If you ever want to experience the extent of what vocal chords can do, see Tanya Tagaq live. Aside from the practice of throat singing (which in itself is tiring), Tagaq hit the whistle register, growled like a metal vocalist, enacted various audible emotions (laughing hysterically, sobbing theatrically) and even mimicked animals (most notably the howling of a wolf for extended periods of time). She was backed by a choir, another throat singer disguised as an evil entity, a percussionist and a violinist. Tagaq collapsed onto the stage, shook frantically as her eyes rolled into the back of her head, paced around like a possessed child and more. There was a moment where this demonic dancer proceeded to sing into Tagaq’s groin as if she were performing fellatio on her.
It was a raw and humanistic experience. Tagaq didn’t stop for one second, and it was tiring seeing her go. When she wrapped up her art piece of a set, she seemed as energetic as an athlete that may as well have been a part of these games. She was a presentation of how far one can go vocally and mentally, and she displayed a classy representstion of perseverance. It won’t be soon enough that I can watch a set of hers again.
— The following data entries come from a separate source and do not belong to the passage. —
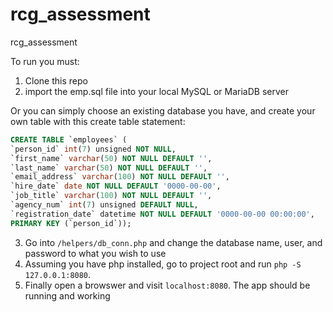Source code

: # rcg_assessment
rcg_assessment

To run you must:
 1. Clone this repo
 2. import the emp.sql file into your local MySQL or MariaDB server
 
 Or you can simply choose an existing database you have, and create your own table with this create table statement:
 ```sql
 CREATE TABLE `employees` (
`person_id` int(7) unsigned NOT NULL,
`first_name` varchar(50) NOT NULL DEFAULT '',
`last_name` varchar(50) NOT NULL DEFAULT '',
`email_address` varchar(100) NOT NULL DEFAULT '',
`hire_date` date NOT NULL DEFAULT '0000-00-00',
`job_title` varchar(100) NOT NULL DEFAULT '',
`agency_num` int(7) unsigned DEFAULT NULL,
`registration_date` datetime NOT NULL DEFAULT '0000-00-00 00:00:00',
PRIMARY KEY (`person_id`));
```
3. Go into `/helpers/db_conn.php` and change the database name, user, and password to what you wish to use
4. Assuming you have php installed, go to project root and run `php -S 127.0.0.1:8080`.
5. Finally open a browswer and visit `localhost:8080`. The app should be running and working

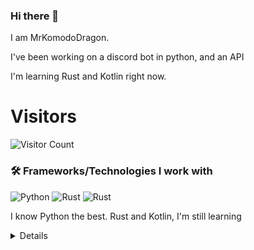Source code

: ### Hi there 👋


I am MrKomodoDragon.

I've been working on a discord bot in python, and an API

I'm learning Rust and Kotlin right now.




# Visitors
![Visitor Count](https://profile-counter.glitch.me/%7BMrKomodoDragon%7D/count.svg)

### 🛠 Frameworks/Technologies I work with
<img alt="Python" src="https://img.shields.io/badge/python%20-%2314354C.svg?&style=for-the-badge&logo=python&logoColor=white"/> <img alt="Rust" src="https://img.shields.io/badge/rust%20-%2314354C.svg?&style=for-the-badge&logo=rust&logoColor=white"/> <img alt="Rust" src="https://img.shields.io/badge/kotlin%20-%2314354C.svg?&style=for-the-badge&logo=kotlin&logoColor=white"/>

I know Python the best. Rust and Kotlin, I'm still learning

<details>
# My Stats
[![Anurag's github stats](https://github-readme-stats.vercel.app/api?username=MrKomodoDragon)](https://github.com/anuraghazra/github-readme-stats)

# Languages I Use
![Top Langs](https://github-readme-stats.vercel.app/api/top-langs/?username=MrKomodoDragon&theme=tokyonight)

# Some more stats
<!--START_SECTION:waka-->
![Profile Views](http://img.shields.io/badge/Profile%20Views-12-blue)

**🐱 My Github Data** 

> 🏆 262 Contributions in the Year 2021
 > 
> 📦 42.5 kB Used in Github's Storage 
 > 
> 🚫 Not Opted to Hire
 > 
> 📜 40 Public Repositories 
 > 
> 🔑 2 Private Repositories  
 > 
**I'm an Early 🐤** 

```text
🌞 Morning    90 commits     ██████████░░░░░░░░░░░░░░░   41.67% 
🌆 Daytime    81 commits     █████████░░░░░░░░░░░░░░░░   37.5% 
🌃 Evening    44 commits     █████░░░░░░░░░░░░░░░░░░░░   20.37% 
🌙 Night      1 commits      ░░░░░░░░░░░░░░░░░░░░░░░░░   0.46%

```
📅 **I'm Most Productive on Friday** 

```text
Monday       22 commits     ██░░░░░░░░░░░░░░░░░░░░░░░   10.19% 
Tuesday      48 commits     █████░░░░░░░░░░░░░░░░░░░░   22.22% 
Wednesday    28 commits     ███░░░░░░░░░░░░░░░░░░░░░░   12.96% 
Thursday     28 commits     ███░░░░░░░░░░░░░░░░░░░░░░   12.96% 
Friday       50 commits     █████░░░░░░░░░░░░░░░░░░░░   23.15% 
Saturday     16 commits     █░░░░░░░░░░░░░░░░░░░░░░░░   7.41% 
Sunday       24 commits     ██░░░░░░░░░░░░░░░░░░░░░░░   11.11%

```


📊 **This Week I Spent My Time On** 

```text
⌚︎ Time Zone: America/Los_Angeles

💬 Programming Languages: 
Python                   3 hrs 26 mins       █████████░░░░░░░░░░░░░░░░   35.96% 
JavaScript               2 hrs 49 mins       ███████░░░░░░░░░░░░░░░░░░   29.45% 
HTML                     1 hr 17 mins        ███░░░░░░░░░░░░░░░░░░░░░░   13.47% 
C                        35 mins             █░░░░░░░░░░░░░░░░░░░░░░░░   6.26% 
Rust                     28 mins             █░░░░░░░░░░░░░░░░░░░░░░░░   4.96%

🔥 Editors: 
VS Code                  9 hrs 35 mins       █████████████████████████   100.0%

🐱‍💻 Projects: 
js-cord                  2 hrs 53 mins       ███████░░░░░░░░░░░░░░░░░░   30.09% 
sir-komodobot            1 hr 25 mins        ███░░░░░░░░░░░░░░░░░░░░░░   14.79% 
2.0                      1 hr 23 mins        ███░░░░░░░░░░░░░░░░░░░░░░   14.53% 
aiodevision              1 hr 5 mins         ██░░░░░░░░░░░░░░░░░░░░░░░   11.41% 
paste-site               1 hr 3 mins         ██░░░░░░░░░░░░░░░░░░░░░░░   11.06%

💻 Operating System: 
Mac                      9 hrs 35 mins       █████████████████████████   100.0%

```

**I Mostly Code in Python** 

```text
Python                   8 repos             ████████████░░░░░░░░░░░░░   50.0% 
Rust                     2 repos             ███░░░░░░░░░░░░░░░░░░░░░░   12.5% 
Java                     1 repo              █░░░░░░░░░░░░░░░░░░░░░░░░   6.25% 
HTML                     1 repo              █░░░░░░░░░░░░░░░░░░░░░░░░   6.25% 
Shell                    1 repo              █░░░░░░░░░░░░░░░░░░░░░░░░   6.25%

```


**Timeline**

![Chart not found](https://raw.githubusercontent.com/MrKomodoDragon/MrKomodoDragon/main/charts/bar_graph.png) 


<!--END_SECTION:waka-->
</details>

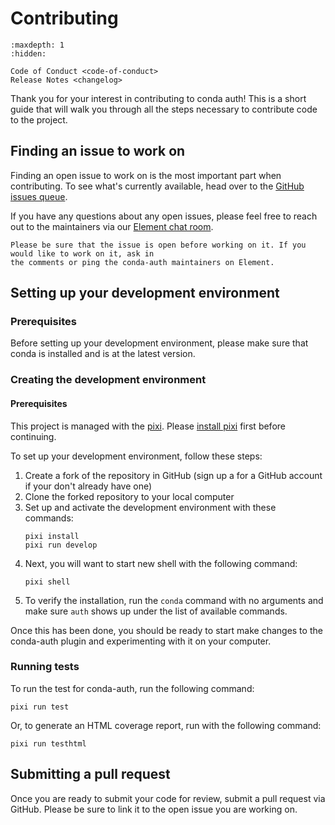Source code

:# Contributing

```{toctree}
:maxdepth: 1
:hidden:

Code of Conduct <code-of-conduct>
Release Notes <changelog>
```

Thank you for your interest in contributing to conda auth! This is a short guide that will walk you
through all the steps necessary to contribute code to the project.

## Finding an issue to work on

Finding an open issue to work on is the most important part when contributing. To see what's currently
available, head over to the [GitHub issues queue][issues-queue].

If you have any questions about any open issues, please feel free to reach out to the maintainers via
our [Element chat room][element-chat].

```{admonition} Tip
Please be sure that the issue is open before working on it. If you would like to work on it, ask in
the comments or ping the conda-auth maintainers on Element.
```

## Setting up your development environment

### Prerequisites

Before setting up your development environment, please make sure that conda is installed
and is at the latest version.

### Creating the development environment

#### Prerequisites

This project is managed with the [pixi](https://pixi.sh). Please [install pixi](https://prefix.dev/docs/pixi/overview#installation)
first before continuing.

To set up your development environment, follow these steps:

1. Create a fork of the repository in GitHub (sign up a for a GitHub account if your don't already have one)
2. Clone the forked repository to your local computer
3. Set up and activate the development environment with these commands:
   ```
   pixi install
   pixi run develop
   ```
4. Next, you will want to start new shell with the following command:
   ```
   pixi shell
   ```
5. To verify the installation, run the `conda` command with no arguments and make sure `auth` shows up under
   the list of available commands.

Once this has been done, you should be ready to start make changes to the conda-auth plugin and
experimenting with it on your computer.

### Running tests

To run the test for conda-auth, run the following command:

```
pixi run test
```

Or, to generate an HTML coverage report, run with the following command:

```
pixi run testhtml
```

## Submitting a pull request

Once you are ready to submit your code for review, submit a pull request via GitHub. Please be sure to link
it to the open issue you are working on.

<!-- Hyperlinks -->

[issues-queue]: https://github.com/conda-incubator/conda-auth/issues
[element-chat]: http://bit.ly/conda-chat-room
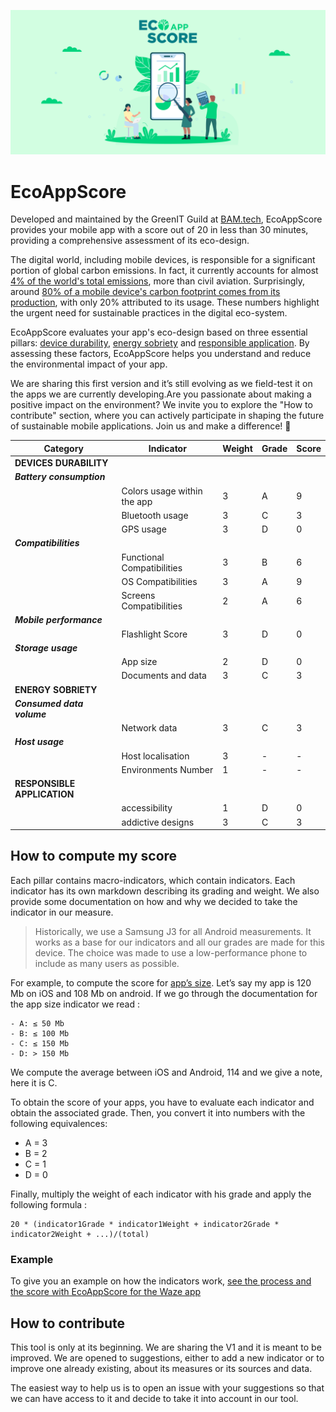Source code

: ![](./assets/BannerEcoAppScore.png)

# EcoAppScore

Developed and maintained by the GreenIT Guild at [BAM.tech](https://www.bam.tech/), EcoAppScore provides your mobile app with a score out of 20 in less than 30 minutes, providing a comprehensive assessment of its eco-design.

The digital world, including mobile devices, is responsible for a significant portion of global carbon emissions. In fact, it currently accounts for almost [4% of the world's total emissions](https://www.cell.com/patterns/fulltext/S2666-3899(21)00188-4), more than civil aviation. Surprisingly, around [80% of a mobile device's carbon footprint comes from its production](https://www.senat.fr/rap/r19-555/r19-5551.pdf), with only 20% attributed to its usage. These numbers highlight the urgent need for sustainable practices in the digital eco-system.

EcoAppScore evaluates your app's eco-design based on three essential pillars: [device durability](./devicesDurability/devicesDurability.md), [energy sobriety](./energySobriety/energySobriety.md) and [responsible application](./responsibleApplication/responsibleApplication.md/). By assessing these factors, EcoAppScore helps you understand and reduce the environmental impact of your app.

We are sharing this first version and it’s still evolving as we field-test it on the apps we are currently developing.Are you passionate about making a positive impact on the environment? We invite you to explore the "How to contribute" section, where you can actively participate in shaping the future of sustainable mobile applications. Join us and make a difference! 🌱


| Category                | Indicator            | Weight | Grade | Score |
|----------------------|------------------------|--------|-------|-----|
| **DEVICES DURABILITY**   |                        |        |       |     |
| ***Battery consumption***|                    |        |       |     |
|                      | Colors usage within the app| 3    | A     | 9   |
|                      | Bluetooth usage        | 3      | C     | 3   |
|                      | GPS usage              | 3      | D     | 0   |
| ***Compatibilities***|                        |        |       |     |
|                      | Functional Compatibilities | 3  | B | 6 |
|                      | OS Compatibilities     | 3      | A     | 9   |
|                      | Screens Compatibilities| 2     | A     | 6   |
| ***Mobile performance***|                     |        |       |     |
|                      | Flashlight Score       | 3      | D     | 0   |
| ***Storage usage***  |                        |        |       |     |
|                      | App size               | 2      | D     | 0   |
|                      | Documents and data     | 3      | C     | 3   |
| **ENERGY SOBRIETY**      |                        |        |       |     |
| ***Consumed data volume***|                   |        |       |     |
|                      | Network data           | 3      | C     | 3   |
|***Host usage***      |                        |        |       |     |
|                      | Host localisation      | 3      |    -   |  -   |
|                      | Environments Number    | 1      |   -    |  -   |
| **RESPONSIBLE APPLICATION** |                     |        |       |     |
|                      | accessibility          | 1      | D     | 0   |
|                      | addictive designs      | 3      | C     | 3   |
## How to compute my score

Each pillar contains macro-indicators, which contain indicators. Each indicator has its own markdown describing its grading and weight. We also provide some documentation on how and why we decided to take the indicator in our measure.

> Historically, we use a Samsung J3 for all Android measurements. It works as a base for our indicators and all our grades are made for this device. The choice was made to use a low-performance phone to include as many users as possible.

For example, to compute the score for [app’s size][1]. Let’s say my app is 120 Mb on iOS and 108 Mb on android. If we go through the documentation for the app size indicator we read :

```
- A: ≤ 50 Mb
- B: ≤ 100 Mb
- C: ≤ 150 Mb
- D: > 150 Mb
```

We compute the average between iOS and Android, 114 and we give a note, here it is C.

To obtain the score of your apps, you have to evaluate each indicator and obtain the associated grade. Then, you convert it into numbers with the following equivalences:

- A = 3
- B = 2
- C = 1
- D = 0

Finally, multiply the weight of each indicator with his grade and apply the following formula :

```
20 * (indicator1Grade * indicator1Weight + indicator2Grade * indicator2Weight + ...)/(total)
```

### Example

To give you an example on how the indicators work, [see the process and the score with EcoAppScore for the Waze app](./WazeExample.md)

## How to contribute

This tool is only at its beginning. We are sharing the V1 and it is meant to be improved. We are opened to suggestions, either to add a new indicator or to improve one already existing, about its measures or its sources and data.

The easiest way to help us is to open an issue with your suggestions so that we can have access to it and decide to take it into account in our tool.

[1]: ./devicesDurability/storageUsage/appSize.md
After Tagaq’s performance, there was dancing, DJing and even three slam poets. There wasn’t a second to relax, and the hype build up led nicely into the charismatic set The Roots ended up giving. For the next hour and a half, Toronto was graced by sheer talent, the love of music and the figurative roots of who we are as song afficionados. The Roots themselves are hugely into music, as can be seen by their array of influences every night with Jimmy Fallon. At Panamania, we heard a variety of covers ranging from Sweet Child of Mine to the Super Mario theme song. There were even Soulquarian tributes tossed in, including Eryka Badu and a throwback to the late producer J Dilla.
Yes, The Roots love music, but not as much as they loved being there. Every member marched and danced around the wide stage with the giddiest of smiles. Each member showed off their capabilities with blistering solos. Touring musician Mark Kelley started things off with a speed test on his bass that evolved into a funky slapping frenzy. Key member Questlove and his pal, percussionist Frank Knuckles, had a drum off as they competed with a drum pad that blurred all sorts of styles together (including a drum pad solo that involved it being played via chin and face). Blackthought and Captain Kirk Douglas kept it all together as they backed in and out of the set via rapping and singing (Douglas displayed his own flare via his guitar playing).
For the Pan Am games, The Roots were a great pick to represent the events as they bring both talent and diversity into one professional package. It was a fun set and one with pizazz. Tanya Tagaq may have show how far music can go, and The Roots replied by showing how far we have come with the artform, too. This was a great pairing within one evening, and it felt good to see how accomplished music can truly be.